> **Exercise directions**
Starting at the line below that contains "direction : $w(h) \mod 2$", print each line through the end of the records exactly as it appears.

> **Provided entries**

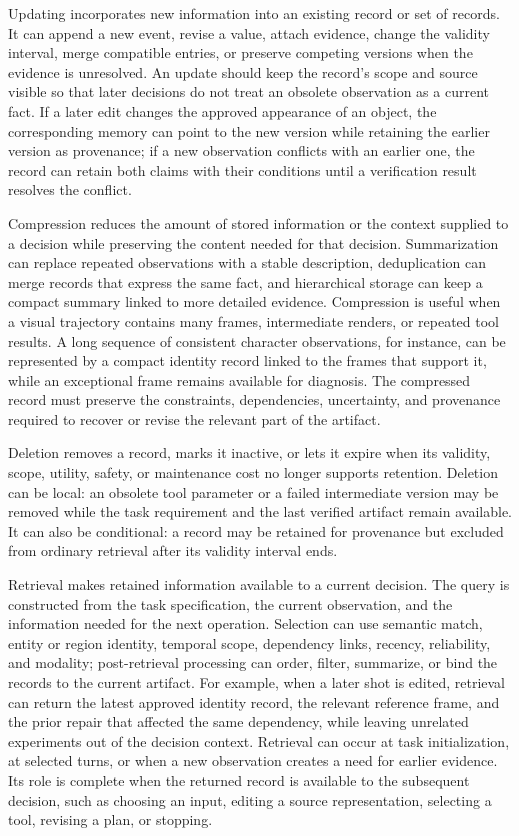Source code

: Updating incorporates new information into an existing record or set of records. It can append a new event, revise a value, attach evidence, change the validity interval, merge compatible entries, or preserve competing versions when the evidence is unresolved. An update should keep the record's scope and source visible so that later decisions do not treat an obsolete observation as a current fact. If a later edit changes the approved appearance of an object, the corresponding memory can point to the new version while retaining the earlier version as provenance; if a new observation conflicts with an earlier one, the record can retain both claims with their conditions until a verification result resolves the conflict.

Compression reduces the amount of stored information or the context supplied to a decision while preserving the content needed for that decision. Summarization can replace repeated observations with a stable description, deduplication can merge records that express the same fact, and hierarchical storage can keep a compact summary linked to more detailed evidence. Compression is useful when a visual trajectory contains many frames, intermediate renders, or repeated tool results. A long sequence of consistent character observations, for instance, can be represented by a compact identity record linked to the frames that support it, while an exceptional frame remains available for diagnosis. The compressed record must preserve the constraints, dependencies, uncertainty, and provenance required to recover or revise the relevant part of the artifact.

Deletion removes a record, marks it inactive, or lets it expire when its validity, scope, utility, safety, or maintenance cost no longer supports retention. Deletion can be local: an obsolete tool parameter or a failed intermediate version may be removed while the task requirement and the last verified artifact remain available. It can also be conditional: a record may be retained for provenance but excluded from ordinary retrieval after its validity interval ends.

Retrieval makes retained information available to a current decision. The query is constructed from the task specification, the current observation, and the information needed for the next operation. Selection can use semantic match, entity or region identity, temporal scope, dependency links, recency, reliability, and modality; post-retrieval processing can order, filter, summarize, or bind the records to the current artifact. For example, when a later shot is edited, retrieval can return the latest approved identity record, the relevant reference frame, and the prior repair that affected the same dependency, while leaving unrelated experiments out of the decision context. Retrieval can occur at task initialization, at selected turns, or when a new observation creates a need for earlier evidence. Its role is complete when the returned record is available to the subsequent decision, such as choosing an input, editing a source representation, selecting a tool, revising a plan, or stopping.

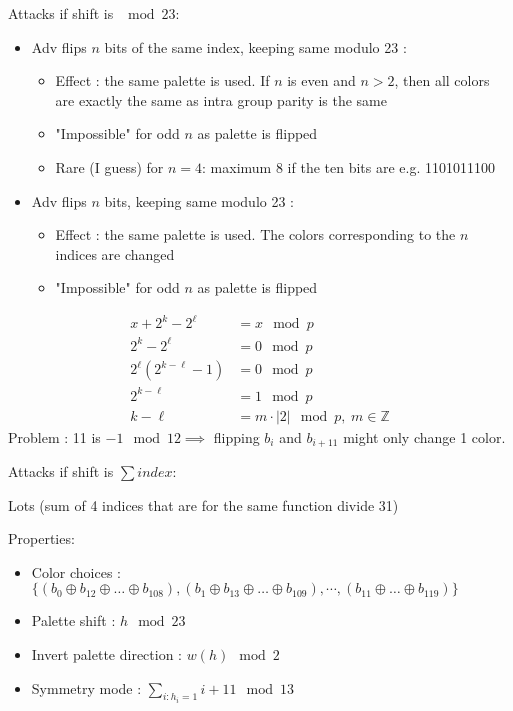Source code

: \documentclass{article}
\begin{document}
Attacks if shift is $\mod 23$:
\begin{itemize}
    \item Adv flips $n$ bits of the same index, keeping same modulo 23 :
    \begin{itemize}
        \item Effect : the same palette is used. If $n$ is even and $n > 2$, then all colors are exactly the same as intra group parity is the same
        \item "Impossible" for odd $n$ as palette is flipped
        \item Rare (I guess) for $n = 4$: maximum 8 if the ten bits are e.g. 1101011100
    \end{itemize}
    \item Adv flips $n$ bits, keeping same modulo 23 :
    \begin{itemize}
        \item Effect : the same palette is used. The colors corresponding to the $n$ indices are changed
        \item "Impossible" for odd $n$ as palette is flipped
    \end{itemize}
\end{itemize}

\vspace{8pt}
\begin{align*}
	x + 2^k - 2^\ell &= x \mod p\\
	2^k - 2^\ell &= 0 \mod p\\
	2^\ell \left(2^{k - \ell} - 1 \right) &= 0 \mod p\\
	2^{k-\ell} &= 1 \mod p\\
	k - \ell &= m \cdot |2|\mod p, \hspace{3pt} m \in \mathbb Z
\end{align*}
Problem : 11 is $-1 \mod 12 \implies$ flipping $b_i$ and $b_{i+11}$ might only change 1 color.

Attacks if shift is $\sum index$:

Lots (sum of 4 indices that are for the same function divide 31)


Properties:
\begin{itemize}
	\item Color choices : $\{\left(b_0  \oplus b_{12} \oplus \dots \oplus b_{108}\right), \left(b_1 \oplus b_{13} \oplus \dots \oplus b_{109}\right), \cdots, \left(b_{11} \oplus \dots \oplus b_{119}\right)\}$
	\item Palette shift : $h \mod 23$
	\item Invert palette direction : $w(h) \mod 2$
	\item Symmetry mode : $\sum\limits_{i : h_i = 1}i + 11 \mod 13$
\end{itemize}
\end{document}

> **Response to the exercise**
	\item Invert palette direction : $w(h) \mod 2$
	\item Symmetry mode : $\sum\limits_{i : h_i = 1}i + 11 \mod 13$
\end{itemize}
\end{document}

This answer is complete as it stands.